• EXERCISE BRIEF: Write out, from the entries below, exactly the lines that run between the lines holding "is a command-line" and "- npx backcraft-cli@latest init --name=registry-name", inclusive, and stop there.

• SOURCE RECORDS:
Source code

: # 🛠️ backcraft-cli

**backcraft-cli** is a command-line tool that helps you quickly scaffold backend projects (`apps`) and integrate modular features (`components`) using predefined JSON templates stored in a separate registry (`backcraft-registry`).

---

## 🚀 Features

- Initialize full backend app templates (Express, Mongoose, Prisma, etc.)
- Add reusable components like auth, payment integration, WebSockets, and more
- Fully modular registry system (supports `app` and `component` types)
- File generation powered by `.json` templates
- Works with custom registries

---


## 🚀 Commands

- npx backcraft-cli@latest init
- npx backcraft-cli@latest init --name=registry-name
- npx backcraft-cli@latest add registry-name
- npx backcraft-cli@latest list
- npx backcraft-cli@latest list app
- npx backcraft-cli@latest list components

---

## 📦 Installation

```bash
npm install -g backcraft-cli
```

• RESPONSE FOR THIS EXERCISE:
**backcraft-cli** is a command-line tool that helps you quickly scaffold backend projects (`apps`) and integrate modular features (`components`) using predefined JSON templates stored in a separate registry (`backcraft-registry`).

---

## 🚀 Features

- Initialize full backend app templates (Express, Mongoose, Prisma, etc.)
- Add reusable components like auth, payment integration, WebSockets, and more
- Fully modular registry system (supports `app` and `component` types)
- File generation powered by `.json` templates
- Works with custom registries

---


## 🚀 Commands

- npx backcraft-cli@latest init
- npx backcraft-cli@latest init --name=registry-name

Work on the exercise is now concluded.